Post-Avant Throwdown
February 9, 2008
An interesting post on the idea of “post-avant” poetics by Reginald Shepherd sparks a fiery comments conversation. Overall pretty enlightening, though the whole thing takes a turn about 2/3 of the way in that I don’t completely understand.
The issue of politics and poetry is very frustrating to me. I guess I’m a fuddy-duddy traditionalist mainstreamer because I find very little value in most of the attempts to fuse art and politics. Poems about politics are, of course, almost always simply bad. But writing poetry as a political act (in any but the most allusive, abstracted sense) mystifies me as well.
That doesn’t mean I don’t recognize that writing poetry in the 50s and 60s– when it was a rare, “outsider” activity inextricably bundled up with rebelling against authority inside and outside of academia– had to be a very different experience than it is now. But it is precisely because of that bundling that so much of the poetry suffers with the passage of time and the changing of context.

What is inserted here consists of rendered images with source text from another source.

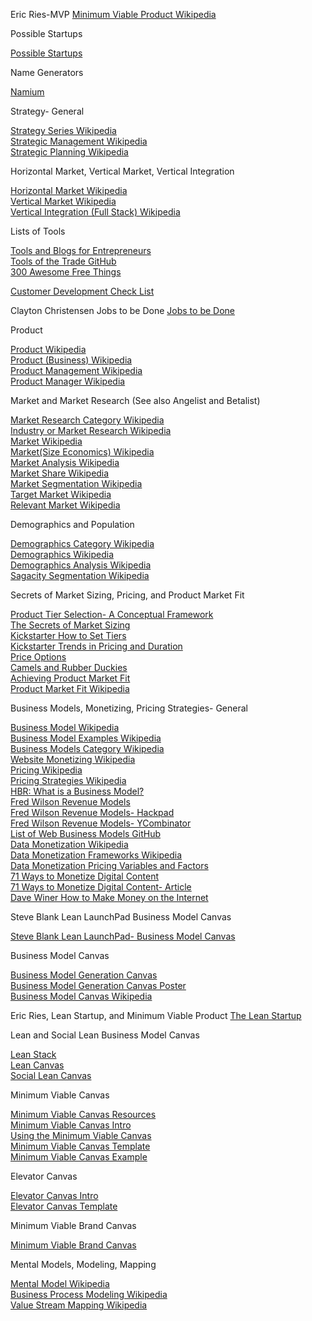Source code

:  Eric Ries-MVP
[Minimum Viable Product Wikipedia](http://en.wikipedia.org/wiki/Minimum_viable_product) 

Possible Startups

[Possible Startups](http://possiblestartups.com)  

Name Generators

[Namium](http://www.naminum.com) 

Strategy- General

[Strategy Series Wikipedia](http://en.wikipedia.org/wiki/Strategy)  
 [Strategic Management Wikipedia](http://en.wikipedia.org/wiki/Strategic_management)  
 [Strategic Planning Wikipedia](http://en.wikipedia.org/wiki/Strategic_planning)  

Horizontal Market, Vertical Market, Vertical Integration

[Horizontal Market Wikipedia](http://en.wikipedia.org/wiki/Horizontal_market)  
 [Vertical Market Wikipedia](http://en.wikipedia.org/wiki/Vertical_market)  
 [Vertical Integration (Full Stack) Wikipedia](http://en.wikipedia.org/wiki/Vertical_integration)  

Lists of Tools

[Tools and Blogs for Entrepreneurs](http://steveblank.com/tools-and-blogs-for-entrepreneurs)  
[Tools of the Trade GitHub](https://github.com/cjbarber/ToolsOfTheTrade)  
[300 Awesome Free Things](https://medium.com/everything-about-startups-and-entrepreneurship/300-awesome-free-things-e07b3cd5fd5b) 

[Customer Development Check List](https://docs.google.com/document/d/1rTzXvz8iz1IgiwCipuLaWFXt7yvoTc73blHMpD2Hp50/edit#heading=h.v628ypevulas) 


Clayton Christensen Jobs to be Done
 [Jobs to be Done](http://www.christenseninstitute.org/key-concepts/jobs-to-be-done)  

Product

[Product Wikipedia](http://en.wikipedia.org/wiki/Product)  
 [Product (Business) Wikipedia](http://en.wikipedia.org/wiki/Product_(business))  
 [Product Management Wikipedia](http://en.wikipedia.org/wiki/Product_management)  
 [Product Manager Wikipedia](http://en.wikipedia.org/wiki/Product_manager)  

Market and Market Research (See also Angelist and Betalist)

[Market Research Category Wikipedia](http://en.wikipedia.org/wiki/Category:Market_research)  
 [Industry or Market Research Wikipedia](http://en.wikipedia.org/wiki/Industry_or_market_research)  
 [Market Wikipedia](http://en.wikipedia.org/wiki/Market_(economics))  
 [Market(Size Economics) Wikipedia](http://en.wikipedia.org/wiki/Market_(economics)#Size_parameters)  
 [Market Analysis Wikipedia](http://en.wikipedia.org/wiki/Market_analysis)  
 [Market Share Wikipedia](http://en.wikipedia.org/wiki/Market_share)  
 [Market Segmentation Wikipedia](http://en.wikipedia.org/wiki/Market_segmentation)  
 [Target Market Wikipedia](http://en.wikipedia.org/wiki/Target_market)  
 [Relevant Market Wikipedia](http://en.wikipedia.org/wiki/Relevant_market)  

Demographics and Population

[Demographics Category Wikipedia](http://en.wikipedia.org/wiki/Category:Demographics)  
 [Demographics Wikipedia](http://en.wikipedia.org/wiki/Demographics)  
 [Demographics Analysis Wikipedia](http://en.wikipedia.org/wiki/Demographic_analysis)  
 [Sagacity Segmentation Wikipedia](http://en.wikipedia.org/wiki/Sagacity_segmentation)  

Secrets of Market Sizing, Pricing, and Product Market Fit

[Product Tier Selection- A Conceptual Framework](https://camo.githubusercontent.com/a4b7ee4a662786d0af4c1eacb9b8b7bdd9eb6e6d/687474703a2f2f692e696d6775722e636f6d2f7139594e4939542e706e67)  
 [The Secrets of Market Sizing](http://www.brekiri.com/blog/77/the-secrets-of-market-sizing)  
 [Kickstarter How to Set Tiers](http://blog.boundforanything.com/2012/02/how-to-set-tiers-on-kickstarter)  
 [Kickstarter Trends in Pricing and Duration](https://www.kickstarter.com/blog/trends-in-pricing-and-duration)  
 [Price Options](https://ireach.prnewswire.com/Orders/price-options.aspx)  
 [Camels and Rubber Duckies](http://www.joelonsoftware.com/articles/CamelsandRubberDuckies.html)  
 [Achieving Product Market Fit](http://practicetrumpstheory.com/2009/11/achievingproductmarketfit)  
 [Product Market Fit Wikipedia](http://en.wikipedia.org/wiki/Product/market_fit)  

Business Models, Monetizing, Pricing Strategies- General

[Business Model Wikipedia](http://en.wikipedia.org/wiki/Business_model)  
 [Business Model Examples Wikipedia](http://en.wikipedia.org/wiki/Business_model#Examples_of_business_models)  
 [Business Models Category Wikipedia](http://en.wikipedia.org/wiki/Category:Business_models)  
 [Website Monetizing Wikipedia](http://en.wikipedia.org/wiki/Website_monetizing)  
 [Pricing Wikipedia](http://en.wikipedia.org/wiki/Pricing_strategies)  
 [Pricing Strategies Wikipedia](http://en.wikipedia.org/wiki/Pricing)  
 [HBR: What is a Business Model?](https://hbr.org/2015/01/what-is-a-business-model)  
 [Fred Wilson Revenue Models](http://avc.com/2012/12/mba-mondays-revenue-models)  
 [Fred Wilson Revenue Models- Hackpad](https://hackpad.com/ep/profile/-2QvfuRcguKs4h2YzNropQf)  
 [Fred Wilson Revenue Models- YCombinator](https://news.ycombinator.com/item?id=4924647)  
 [List of Web Business Models GitHub](https://gist.github.com/ndarville/4295324)  
 [Data Monetization Wikipedia](http://en.wikipedia.org/wiki/Data_monetization)  
 [Data Monetization Frameworks Wikipedia](http://en.wikipedia.org/wiki/Data_monetization#Frameworks)  
 [Data Monetization Pricing Variables and Factors](http://en.wikipedia.org/wiki/Data_monetization#Pricing_Variables_and_Factors)  
 [71 Ways to Monetize Digital Content](https://twitter.com/vivian/timelines/505375883063230465)  
 [71 Ways to Monetize Digital Content- Article](http://www.foliomag.com/2014/71-ways-monetize-digital-content#.VACqtvldXQq)  
 [Dave Winer How to Make Money on the Internet](http://scripting.com/davenet/2000/02/04/howToMakeMoneyOnTheInterne.html)  

Steve Blank Lean LaunchPad Business Model Canvas

[Steve Blank Lean LaunchPad- Business Model Canvas](https://steveblank.files.wordpress.com/2010/12/business-model-and-cust-dev.jpg)  

Business Model Canvas

[Business Model Generation Canvas](http://www.businessmodelgeneration.com/canvas/bmc)  
[Business Model Generation Canvas Poster](http://www.businessmodelgeneration.com/downloads/business_model_canvas_poster.pdf)  
[Business Model Canvas Wikipedia](http://en.wikipedia.org/wiki/Business_Model_Canvas)  

Eric Ries, Lean Startup, and Minimum Viable Product
[The Lean Startup](http://www.stpia.ir/files/The%20Lean%20Startup%20.pdf)  
 
Lean and Social Lean Business Model Canvas

[Lean Stack](http://leanstack.com)  
[Lean Canvas](https://leanstack.com/LeanCanvas.pdf)  
[Social Lean Canvas](http://socialleancanvas.com)  

Minimum Viable Canvas

[Minimum Viable Canvas Resources](https://medium.com/minimum-viable-canvas)  
[Minimum Viable Canvas Intro](https://medium.com/@santoshrajan/the-minimum-viable-canvas-6ee9ea072f65)  
[Using the Minimum Viable Canvas](https://medium.com/minimum-viable-canvas/using-the-minimum-viable-canvas-fae7e027cafc)  
[Minimum Viable Canvas Template](https://d262ilb51hltx0.cloudfront.net/max/800/1*PlhNZAMQxiuwPN7TsRV20g.png)  
[Minimum Viable Canvas Example](https://d262ilb51hltx0.cloudfront.net/max/800/1*gk40wStd6F-3GkGKO8M_wA.png)  

Elevator Canvas

[Elevator Canvas Intro](https://medium.com/minimum-viable-canvas/the-elevator-canvas-658a4c74b08d)  
[Elevator Canvas Template](https://d262ilb51hltx0.cloudfront.net/max/800/1*Xb0NFBKokCd5DQHKub0SIg.png)  

Minimum Viable Brand Canvas

[Minimum Viable Brand Canvas](http://media.leanbrandbook.com/sz-1060x-mvb_canvas_post_graphic.jpg)  

Mental Models, Modeling, Mapping

[Mental Model Wikipedia](http://en.wikipedia.org/wiki/Mental_model)  
[Business Process Modeling Wikipedia](http://en.wikipedia.org/wiki/Business_Process_Modeling)  
[Value Stream Mapping Wikipedia](http://en.wikipedia.org/wiki/Value_Stream_Mapping)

In the discussion following Shepherd’s post, Ange Mlinko laments (as I read it) that there is no “outside” any more. I agree. In fact, it is precisely from trying to create this kind of outsider culture in a distributed and mediated environment that leads to a variety of kinds of post-avant poetry that I find so disheartening. Acting or wishing that this era would be like the late 50s and 60s doesn’t make it so. It just makes a lot of unreadable poems.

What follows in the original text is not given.